光太郎、チェレミシノフ、三井高修、広岡浅子

三井浅子と広岡信五郎、重縁と茶の湯

2015年04月16日 | 歴史・文化
 三井浅子は、いわゆる重縁により広岡信五郎のところに嫁いだ。この重縁について、浅子は次のように述べている。
「二歳というまだ片言も云い初めぬ間に、早くも大阪の広岡家に許嫁の身となりました。これは当時重縁と云って、縁家同志の結婚を喜びましたが、私のもこの重縁の為に、早く取定められたのでした」(広岡浅子『一週一信』2頁)
 広岡家と三井家では、3代続いて重縁関係を結び、浅子が17歳で広岡家に嫁いだのはその3代目にあたる。つまり先例があってのことであった。
 最初に広岡家に嫁いだのは、三井あつである。あつは三井高典(新町家4代当主、小石川家3代高長の長男)の娘であり、広岡家から別れた別家である広岡新宅の広岡正謙(加島屋五兵衛初代)のところに嫁いだ。
 二番目に嫁いだのは、三井ふきである。ふきは三井高経(小石川家5代当主)の娘であるが、広岡正謙・あつの子息である正方(真左衛門)のところに嫁いでいる。
 そして三番目に嫁いだのが、三井浅子である。
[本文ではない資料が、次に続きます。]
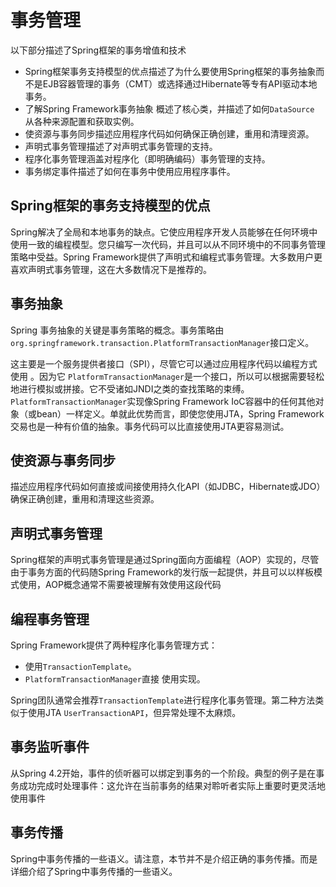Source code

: #   事务管理

以下部分描述了Spring框架的事务增值和技术
-   Spring框架事务支持模型的优点描述了为什么要使用Spring框架的事务抽象而不是EJB容器管理的事务（CMT）或选择通过Hibernate等专有API驱动本地事务。
-   了解Spring Framework事务抽象 概述了核心类，并描述了如何`DataSource` 从各种来源配置和获取实例。
-   使资源与事务同步描述应用程序代码如何确保正确创建，重用和清理资源。
-   声明式事务管理描述了对声明式事务管理的支持。
-   程序化事务管理涵盖对程序化（即明确编码）事务管理的支持。
-   事务绑定事件描述了如何在事务中使用应用程序事件。


##  Spring框架的事务支持模型的优点

Spring解决了全局和本地事务的缺点。它使应用程序开发人员能够在任何环境中使用一致的编程模型。您只编写一次代码，并且可以从不同环境中的不同事务管理策略中受益。Spring Framework提供了声明式和编程式事务管理。大多数用户更喜欢声明式事务管理，这在大多数情况下是推荐的。


##  事务抽象



Spring 事务抽象的关键是事务策略的概念。事务策略由`org.springframework.transaction.PlatformTransactionManager`接口定义。

这主要是一个服务提供者接口（SPI），尽管它可以通过应用程序代码以编程方式使用 。因为它 `PlatformTransactionManager`是一个接口，所以可以根据需要轻松地进行模拟或拼接。它不受诸如JNDI之类的查找策略的束缚。 `PlatformTransactionManager`实现像Spring Framework IoC容器中的任何其他对象（或bean）一样定义。单就此优势而言，即使您使用JTA，Spring Framework交易也是一种有价值的抽象。事务代码可以比直接使用JTA更容易测试。


##  使资源与事务同步

描述应用程序代码如何直接或间接使用持久化API（如JDBC，Hibernate或JDO）确保正确创建，重用和清理这些资源。


##  声明式事务管理

Spring框架的声明式事务管理是通过Spring面向方面编程（AOP）实现的，尽管由于事务方面的代码随Spring Framework的发行版一起提供，并且可以以样板模式使用，AOP概念通常不需要被理解有效使用这段代码



##  编程事务管理

Spring Framework提供了两种程序化事务管理方式：
-   使用`TransactionTemplate`。
-   `PlatformTransactionManager`直接 使用实现。

Spring团队通常会推荐`TransactionTemplate`进行程序化事务管理。第二种方法类似于使用JTA `UserTransactionAPI`，但异常处理不太麻烦。


##  事务监听事件

从Spring 4.2开始，事件的侦听器可以绑定到事务的一个阶段。典型的例子是在事务成功完成时处理事件：这允许在当前事务的结果对聆听者实际上重要时更灵活地使用事件


##  事务传播

Spring中事务传播的一些语义。请注意，本节并不是介绍正确的事务传播。而是详细介绍了Spring中事务传播的一些语义。



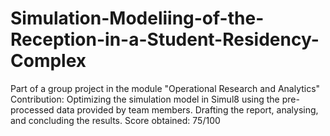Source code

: # Simulation-Modeliing-of-the-Reception-in-a-Student-Residency-Complex

Part of a group project in the module "Operational Research and Analytics"
Contribution: Optimizing the simulation model in Simul8 using the pre-processed data provided by team members. Drafting the report, analysing, and concluding the results.
Score obtained: 75/100
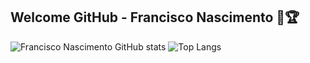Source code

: 
## Welcome GitHub - Francisco Nascimento 🏅🏆
![Francisco Nascimento GitHub stats](https://github-readme-stats.vercel.app/api?username=fean-developer&show_icons=true&theme=radical)
![Top Langs](https://github-readme-stats.vercel.app/api/top-langs/?username=fean-developer&layout=compact&theme=radical&card_width=350)
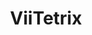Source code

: ---
title: ViiTetrix
bio: |
  有用就行~
avatar: /logo/X.jpg
featured: true
params:
  social:
    - title: weibo
      url: https://weibo.com/viitetrix
    - title: bilibili
      url: https://space.bilibili.com/3494362365299047
    - title: X
      url: https://x.com/ViiTetrix
    - title: youtube
      url: https://www.youtube.com/@ViiTetrix
    - title: douyin
      url: https://www.douyin.com/user/MS4wLjABAAAAmDaQ-Qj009ky9i_IPo-DKvZq88Fh6Y_CdDMAScoXZg2GhZVRj45LKjwM64mnxyOL
    - title: rednote
      url: https://www.xiaohongshu.com/user/profile/6524a23d000000002a028e83
hero: /images/author/viitetrix/01.jpg
---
ふきの兄弟である高益は、三井高経の3男であり、16歳で家督を相続、三井小石川家6代当主となるが、その4女(庶出)が浅子である。このように重縁が続いたのは、どのような背景があってのことなのだろうか。
 加島屋・広岡家は、大阪・土佐堀川畔に所在するが、その近くには大阪随一の豪商・鴻池家がある。鴻池善右衛門11代幸方(1865年生)は、重縁ではないが、三井路子(三井室町家10代当主・高保の長女)を嫁に迎えている。
 鴻池幸方は、三井三郎助より15歳、三井高棟より8歳、広岡信五郎より24歳年少であるが、明治22年、三井路子と結婚している。この年、幸方は、一三四銀行頭取・弘世助三郎らに推され、日本生命保険株式会社初代社長に就任している。
 浅子や広岡本家の久右衛門らにより大同生命保険株式会社が設立されたのは、明治35年のことである。
 鴻池11代当主・幸方の立ち位置は、三井北家(本家)10代当主・高棟と似ており、幸方は明治44年、一方、高棟は明治29年、男爵に叙せられている。
 幸方は、趣味多彩ではあったが、茶の湯についてはとくに熱心だったというわけのものではなかったようだ。鴻池家において、とりわけ茶の湯に熱心だったのは、4代当主・宗貞(1698年生)、5代当主・宗益(1717年生)、そして鴻池道億(1655年生)であったようだ。また鴻池家の分家である大坂尼崎の草間家の婿養子となった草間直方(1753年生)は、隠居後、『茶器名物図彙』を刊行している。
 一方、加島屋・広岡家においては、茶器の収集や茶の湯が盛んであったようで、また三井各家においても同様であった。広岡家と三井家との重縁は、商い上の関係のほかに、茶の湯、茶会などでの交流があってのことではないだろうか。